GOAL OF THE EXERCISE
Scan the entries and copy each line where the word "below" is present.

[Start of section]

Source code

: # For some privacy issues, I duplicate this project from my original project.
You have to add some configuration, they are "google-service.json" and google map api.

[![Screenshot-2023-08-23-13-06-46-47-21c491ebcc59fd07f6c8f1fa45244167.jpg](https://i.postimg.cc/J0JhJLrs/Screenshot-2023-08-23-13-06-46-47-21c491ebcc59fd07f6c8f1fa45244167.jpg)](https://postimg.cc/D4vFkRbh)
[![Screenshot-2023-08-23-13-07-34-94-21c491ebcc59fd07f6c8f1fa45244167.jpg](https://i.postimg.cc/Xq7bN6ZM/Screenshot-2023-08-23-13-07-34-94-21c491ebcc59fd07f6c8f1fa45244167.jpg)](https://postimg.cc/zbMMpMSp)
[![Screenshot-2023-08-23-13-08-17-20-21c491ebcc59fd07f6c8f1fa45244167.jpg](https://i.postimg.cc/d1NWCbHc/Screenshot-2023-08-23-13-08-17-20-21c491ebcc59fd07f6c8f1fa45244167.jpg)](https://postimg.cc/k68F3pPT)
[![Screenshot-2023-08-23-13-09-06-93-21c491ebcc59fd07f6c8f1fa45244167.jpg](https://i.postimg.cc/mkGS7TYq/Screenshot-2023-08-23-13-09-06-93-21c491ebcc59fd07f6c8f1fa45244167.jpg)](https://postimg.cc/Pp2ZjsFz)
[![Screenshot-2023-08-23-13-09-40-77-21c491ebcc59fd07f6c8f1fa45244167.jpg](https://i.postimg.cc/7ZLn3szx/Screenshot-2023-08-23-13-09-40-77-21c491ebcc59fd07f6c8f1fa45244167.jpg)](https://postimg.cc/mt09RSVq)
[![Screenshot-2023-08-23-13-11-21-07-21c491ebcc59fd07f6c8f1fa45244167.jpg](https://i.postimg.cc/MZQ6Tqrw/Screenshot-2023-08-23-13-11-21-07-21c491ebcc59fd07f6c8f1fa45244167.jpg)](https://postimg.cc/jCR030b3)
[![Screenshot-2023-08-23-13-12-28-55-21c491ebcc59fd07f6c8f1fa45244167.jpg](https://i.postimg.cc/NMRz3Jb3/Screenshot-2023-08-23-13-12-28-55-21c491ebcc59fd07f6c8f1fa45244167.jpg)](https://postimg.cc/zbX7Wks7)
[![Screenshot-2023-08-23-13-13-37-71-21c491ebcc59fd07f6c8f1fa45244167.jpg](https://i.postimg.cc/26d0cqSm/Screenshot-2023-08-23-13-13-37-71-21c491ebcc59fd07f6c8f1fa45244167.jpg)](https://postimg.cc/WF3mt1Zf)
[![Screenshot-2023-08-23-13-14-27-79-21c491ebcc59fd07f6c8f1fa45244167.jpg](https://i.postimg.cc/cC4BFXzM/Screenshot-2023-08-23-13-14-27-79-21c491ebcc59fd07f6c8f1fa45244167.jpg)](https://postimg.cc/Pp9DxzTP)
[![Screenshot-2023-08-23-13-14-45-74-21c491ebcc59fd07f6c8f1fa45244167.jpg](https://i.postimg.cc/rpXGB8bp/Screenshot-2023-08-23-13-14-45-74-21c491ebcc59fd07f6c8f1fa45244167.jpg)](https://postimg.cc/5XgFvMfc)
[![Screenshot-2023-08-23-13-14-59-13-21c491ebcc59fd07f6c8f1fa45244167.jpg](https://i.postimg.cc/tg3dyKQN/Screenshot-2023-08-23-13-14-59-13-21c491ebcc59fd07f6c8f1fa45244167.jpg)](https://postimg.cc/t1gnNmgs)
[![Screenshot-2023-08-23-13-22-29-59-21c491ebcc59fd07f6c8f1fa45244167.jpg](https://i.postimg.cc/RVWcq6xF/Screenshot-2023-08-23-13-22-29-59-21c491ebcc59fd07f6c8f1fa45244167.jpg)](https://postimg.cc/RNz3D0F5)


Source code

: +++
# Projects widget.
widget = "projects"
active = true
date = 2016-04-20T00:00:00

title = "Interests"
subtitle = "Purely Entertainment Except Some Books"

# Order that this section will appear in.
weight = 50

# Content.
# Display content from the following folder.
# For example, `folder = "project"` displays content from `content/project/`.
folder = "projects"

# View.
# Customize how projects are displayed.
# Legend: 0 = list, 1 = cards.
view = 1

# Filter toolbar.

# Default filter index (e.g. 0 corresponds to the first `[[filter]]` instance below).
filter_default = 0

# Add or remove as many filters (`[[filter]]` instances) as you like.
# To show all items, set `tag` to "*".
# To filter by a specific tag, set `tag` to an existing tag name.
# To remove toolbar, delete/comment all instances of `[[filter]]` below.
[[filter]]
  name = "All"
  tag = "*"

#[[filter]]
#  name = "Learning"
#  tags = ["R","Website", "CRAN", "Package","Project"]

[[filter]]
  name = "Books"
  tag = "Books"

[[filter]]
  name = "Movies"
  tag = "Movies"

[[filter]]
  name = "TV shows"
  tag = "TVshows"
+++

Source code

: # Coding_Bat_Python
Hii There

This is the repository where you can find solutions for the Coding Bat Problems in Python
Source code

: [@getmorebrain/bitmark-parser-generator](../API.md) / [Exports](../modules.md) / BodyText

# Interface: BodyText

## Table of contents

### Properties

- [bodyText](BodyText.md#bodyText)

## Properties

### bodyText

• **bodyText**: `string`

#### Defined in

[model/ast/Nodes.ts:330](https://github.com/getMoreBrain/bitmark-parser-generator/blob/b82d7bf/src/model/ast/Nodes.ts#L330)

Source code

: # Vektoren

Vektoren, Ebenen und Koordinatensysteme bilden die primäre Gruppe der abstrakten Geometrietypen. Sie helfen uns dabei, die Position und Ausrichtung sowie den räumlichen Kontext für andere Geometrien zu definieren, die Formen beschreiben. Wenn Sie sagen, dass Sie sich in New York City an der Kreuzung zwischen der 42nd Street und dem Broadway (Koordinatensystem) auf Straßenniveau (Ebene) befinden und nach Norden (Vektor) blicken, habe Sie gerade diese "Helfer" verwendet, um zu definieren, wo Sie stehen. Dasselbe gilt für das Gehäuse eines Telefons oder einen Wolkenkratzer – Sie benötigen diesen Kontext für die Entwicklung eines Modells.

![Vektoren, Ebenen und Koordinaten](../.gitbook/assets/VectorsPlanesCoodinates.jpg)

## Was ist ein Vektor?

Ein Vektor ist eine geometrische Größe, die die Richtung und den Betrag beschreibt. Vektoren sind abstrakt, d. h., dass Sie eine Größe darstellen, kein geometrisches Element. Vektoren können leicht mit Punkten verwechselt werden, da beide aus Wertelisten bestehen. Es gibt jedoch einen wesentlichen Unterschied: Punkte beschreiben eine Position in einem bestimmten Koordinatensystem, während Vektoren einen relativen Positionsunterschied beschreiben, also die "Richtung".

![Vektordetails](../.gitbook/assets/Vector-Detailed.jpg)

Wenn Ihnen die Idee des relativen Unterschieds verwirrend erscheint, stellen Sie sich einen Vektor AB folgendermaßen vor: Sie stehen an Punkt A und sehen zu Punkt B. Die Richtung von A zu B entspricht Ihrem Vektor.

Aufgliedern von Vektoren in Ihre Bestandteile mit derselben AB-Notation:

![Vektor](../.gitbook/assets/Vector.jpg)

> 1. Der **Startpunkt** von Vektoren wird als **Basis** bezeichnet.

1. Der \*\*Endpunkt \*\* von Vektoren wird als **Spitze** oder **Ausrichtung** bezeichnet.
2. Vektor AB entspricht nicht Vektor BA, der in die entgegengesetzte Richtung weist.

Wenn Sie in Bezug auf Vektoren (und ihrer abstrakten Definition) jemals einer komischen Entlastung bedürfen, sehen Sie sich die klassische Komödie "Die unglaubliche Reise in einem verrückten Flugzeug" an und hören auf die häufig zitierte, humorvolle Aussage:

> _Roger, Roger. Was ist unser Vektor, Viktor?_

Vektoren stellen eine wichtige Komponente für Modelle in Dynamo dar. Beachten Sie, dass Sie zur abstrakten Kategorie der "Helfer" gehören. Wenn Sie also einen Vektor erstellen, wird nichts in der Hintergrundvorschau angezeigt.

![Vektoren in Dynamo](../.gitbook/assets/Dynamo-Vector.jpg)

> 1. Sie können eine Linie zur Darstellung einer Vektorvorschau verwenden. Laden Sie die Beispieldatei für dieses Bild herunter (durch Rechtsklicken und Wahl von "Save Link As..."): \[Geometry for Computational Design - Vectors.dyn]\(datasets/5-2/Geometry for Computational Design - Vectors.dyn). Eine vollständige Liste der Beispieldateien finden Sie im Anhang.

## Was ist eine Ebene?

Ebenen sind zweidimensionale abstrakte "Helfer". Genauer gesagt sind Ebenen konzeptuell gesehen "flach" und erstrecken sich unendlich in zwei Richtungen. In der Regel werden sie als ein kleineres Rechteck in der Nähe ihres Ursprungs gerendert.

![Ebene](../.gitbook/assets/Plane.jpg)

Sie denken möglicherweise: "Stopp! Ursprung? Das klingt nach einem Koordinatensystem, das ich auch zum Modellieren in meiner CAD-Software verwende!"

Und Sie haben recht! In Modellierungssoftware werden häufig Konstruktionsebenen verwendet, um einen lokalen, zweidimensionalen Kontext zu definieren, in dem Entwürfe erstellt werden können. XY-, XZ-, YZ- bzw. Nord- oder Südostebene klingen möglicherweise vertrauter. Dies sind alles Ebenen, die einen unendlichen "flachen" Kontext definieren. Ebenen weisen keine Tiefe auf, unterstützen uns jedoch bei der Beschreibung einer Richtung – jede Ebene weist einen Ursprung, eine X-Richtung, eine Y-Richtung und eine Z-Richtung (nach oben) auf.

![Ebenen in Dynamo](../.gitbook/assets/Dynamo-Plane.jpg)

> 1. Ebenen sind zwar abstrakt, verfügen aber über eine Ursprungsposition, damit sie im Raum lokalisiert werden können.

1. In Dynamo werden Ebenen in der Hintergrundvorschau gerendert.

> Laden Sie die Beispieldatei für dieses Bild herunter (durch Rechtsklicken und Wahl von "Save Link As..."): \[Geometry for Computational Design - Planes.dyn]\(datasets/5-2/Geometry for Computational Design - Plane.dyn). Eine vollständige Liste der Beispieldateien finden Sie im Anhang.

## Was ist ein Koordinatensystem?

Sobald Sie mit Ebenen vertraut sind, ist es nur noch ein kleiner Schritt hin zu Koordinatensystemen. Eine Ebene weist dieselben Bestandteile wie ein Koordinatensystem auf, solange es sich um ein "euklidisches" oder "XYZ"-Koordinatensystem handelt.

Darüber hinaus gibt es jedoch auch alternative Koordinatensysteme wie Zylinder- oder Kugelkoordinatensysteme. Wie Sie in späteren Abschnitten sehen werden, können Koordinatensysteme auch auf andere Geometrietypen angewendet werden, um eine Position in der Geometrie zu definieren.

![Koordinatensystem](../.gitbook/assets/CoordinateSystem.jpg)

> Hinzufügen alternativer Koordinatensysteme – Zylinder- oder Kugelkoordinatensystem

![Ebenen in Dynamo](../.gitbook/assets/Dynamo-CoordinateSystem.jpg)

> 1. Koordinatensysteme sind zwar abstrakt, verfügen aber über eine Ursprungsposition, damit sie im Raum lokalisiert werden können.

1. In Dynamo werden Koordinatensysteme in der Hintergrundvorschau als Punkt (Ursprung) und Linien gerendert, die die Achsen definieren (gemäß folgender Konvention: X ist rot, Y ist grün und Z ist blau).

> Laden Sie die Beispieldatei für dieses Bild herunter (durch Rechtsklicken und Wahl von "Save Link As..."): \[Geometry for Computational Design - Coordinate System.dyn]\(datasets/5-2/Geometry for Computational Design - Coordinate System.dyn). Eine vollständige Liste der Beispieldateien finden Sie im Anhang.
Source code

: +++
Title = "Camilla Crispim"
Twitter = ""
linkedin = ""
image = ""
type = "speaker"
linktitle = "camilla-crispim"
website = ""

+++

[End of section]

ANSWER TO THE PROBLEM
# Default filter index (e.g. 0 corresponds to the first `[[filter]]` instance below).
# To remove toolbar, delete/comment all instances of `[[filter]]` below.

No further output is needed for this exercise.